I've read quite a lot about different strategies used on the market, for example programming into software, such as Tradestation and buying and selling futures as a day trader. Additionally on this forum I've read discussions about CFDs and the powerful magnification of profit/loss that they provide.

So far most of my trades have been of very small amounts in the companies ENG and ARR. Although ARR has been moving rapidly upwards in price since last Wednesday, due to the small amount of shares I purchased, the profit was quite minimal.

I was wondering if anyone could suggest if CFDs / Futures would be the way to go, or what a reasonable amount to invest would be for shares priced around the $2 mark.

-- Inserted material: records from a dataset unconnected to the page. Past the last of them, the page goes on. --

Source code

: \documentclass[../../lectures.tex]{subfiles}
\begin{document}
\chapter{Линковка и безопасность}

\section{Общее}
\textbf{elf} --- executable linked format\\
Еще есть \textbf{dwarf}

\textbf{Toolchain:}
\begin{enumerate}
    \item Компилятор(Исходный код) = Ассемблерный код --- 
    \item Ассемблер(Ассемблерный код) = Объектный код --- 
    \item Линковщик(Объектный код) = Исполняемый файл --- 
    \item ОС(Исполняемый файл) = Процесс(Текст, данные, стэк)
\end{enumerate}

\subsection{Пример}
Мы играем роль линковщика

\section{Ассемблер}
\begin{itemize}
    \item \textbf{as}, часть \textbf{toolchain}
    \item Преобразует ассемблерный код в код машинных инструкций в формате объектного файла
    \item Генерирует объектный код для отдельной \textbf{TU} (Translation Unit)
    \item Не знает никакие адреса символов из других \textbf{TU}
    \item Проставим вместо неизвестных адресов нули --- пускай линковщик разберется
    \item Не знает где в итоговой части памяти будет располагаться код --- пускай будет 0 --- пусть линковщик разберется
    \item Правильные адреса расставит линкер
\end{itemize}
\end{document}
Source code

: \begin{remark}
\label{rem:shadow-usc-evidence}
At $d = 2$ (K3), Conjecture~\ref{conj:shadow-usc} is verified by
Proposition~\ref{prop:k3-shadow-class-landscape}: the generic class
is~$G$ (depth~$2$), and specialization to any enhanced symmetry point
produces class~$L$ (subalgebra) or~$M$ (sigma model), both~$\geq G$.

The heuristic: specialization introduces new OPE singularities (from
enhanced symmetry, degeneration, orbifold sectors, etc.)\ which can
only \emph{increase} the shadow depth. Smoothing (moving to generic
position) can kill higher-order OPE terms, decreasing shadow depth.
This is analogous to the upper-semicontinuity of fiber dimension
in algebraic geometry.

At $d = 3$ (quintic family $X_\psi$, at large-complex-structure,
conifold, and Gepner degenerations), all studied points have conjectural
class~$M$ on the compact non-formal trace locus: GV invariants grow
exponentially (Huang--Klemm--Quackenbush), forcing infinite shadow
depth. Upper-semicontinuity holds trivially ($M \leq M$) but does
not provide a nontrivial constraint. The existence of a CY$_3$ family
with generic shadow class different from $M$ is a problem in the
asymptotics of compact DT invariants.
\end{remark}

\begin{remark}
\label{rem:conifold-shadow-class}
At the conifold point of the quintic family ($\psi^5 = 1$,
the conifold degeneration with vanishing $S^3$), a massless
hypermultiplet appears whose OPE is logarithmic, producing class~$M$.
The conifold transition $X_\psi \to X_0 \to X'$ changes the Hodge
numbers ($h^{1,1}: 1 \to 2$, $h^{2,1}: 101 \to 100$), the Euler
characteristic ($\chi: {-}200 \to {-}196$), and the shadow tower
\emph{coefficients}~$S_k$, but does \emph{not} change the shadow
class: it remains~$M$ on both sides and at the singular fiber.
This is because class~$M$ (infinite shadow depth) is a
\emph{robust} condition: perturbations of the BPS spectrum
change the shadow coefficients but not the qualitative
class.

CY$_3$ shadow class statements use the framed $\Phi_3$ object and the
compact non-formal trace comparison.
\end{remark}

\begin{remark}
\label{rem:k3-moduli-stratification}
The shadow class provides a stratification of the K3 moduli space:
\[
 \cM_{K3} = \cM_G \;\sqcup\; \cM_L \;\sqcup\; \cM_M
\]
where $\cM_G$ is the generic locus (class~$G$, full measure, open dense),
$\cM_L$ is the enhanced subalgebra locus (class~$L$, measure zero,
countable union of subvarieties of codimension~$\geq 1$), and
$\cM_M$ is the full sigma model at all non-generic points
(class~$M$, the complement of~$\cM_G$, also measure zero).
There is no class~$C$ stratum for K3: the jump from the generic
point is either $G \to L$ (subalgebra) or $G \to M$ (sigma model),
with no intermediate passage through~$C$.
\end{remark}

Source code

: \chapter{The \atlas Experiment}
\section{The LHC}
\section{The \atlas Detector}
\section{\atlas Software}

Young trader today also mamaged to predict that BCN was ready for a massive rise in price and it is currently @ 39c. Since I'm very new to this and quite young also (19), I'm not sure of the signs to look for on the market (involving announcements etc..) to be able to effectively trade with the least amount of risk.

Thanks


----------



## bvbfan (16 January 2007)

Be profitable on shares before moving to CFD's

And don't use all the available leverage with CFDC's, play it as you would with shares (ie use same amount of $)


----------



## coyotte (16 January 2007)

Before you go any further why not give Nick Radge's Service ago -$55 a month.

Here you will learn how to Trade -- The set-ups and money management.
Along with Stock selections for long and short term but most importantly WHY.

Buy his book Adaptive Analysis first $30 and you will understand the service better --- on top of that there would be no need to buy any other book besides Douglas's for several years.

By doing the above you will be kicking off on a solid foundation and be light years ahead of where most traders start -- guaranteed.

As Nick's service is limited to the top 300 its ideal for use with CFDs. 
If you join IG Markets you are only paying $1 brokerage per $1000 traded.
There are several possible ways to approach the position size.

1: You could stick only to the amount you have in CASH.

2: You could do as Tech/a suggests with Techtrader and for every $1000 of position size have $333 to back it up --- with a 10% STOP you're playing pretty safe --- on top of that, as this is a 33% margin you're placing as opposed  to the max of 25% by IG you're hardly going to get a call.

Only trouble with CFDs your paying 8%+ interest on the total value.
But if you stick with short term trading (5-30 days) in most cases it still works out far cheaper than a broker.


Depends on your position $$$ size for the longer term.
But if you had a margin loan you would still be paying interest -- but only on the initial $$$ size.



Cheers


----------



## Wysiwyg (16 January 2007)

Peter_D said:
			
		

> Hi all, Ive just recently joined this forum and although I've traded some shares using my bank's online broking system, I'm still very much a beginner.
> 
> I've read quite a lot about different strategies used on the market, for example programming into software, such as Tradestation and buying and selling futures as a day trader. Additionally on this forum I've read discussions about CFDs and the powerful magnification of profit/loss that they provide.
> 
> ...




Hi Pete....Firstly I`m not greatly experienced in share trading myself.I purchased my first shares (CBA @ $11.10) and have since 2004 been more active.Funny enough I read an almost perfect example of what is required (but still hard to master) on a past topic tonight.Thirsty for knowledge, you probably have already read it.Sorry, no definitive advice from me personally but a mile in the shoes of experience does wonders.


 Go to  General Chat..The best I`ve see on ANY forum.Post No. 1


----------



## proudwanderer (22 January 2007)

What broker account are people using to trade CFDs?

I have a commsec account - would this be ok?


----------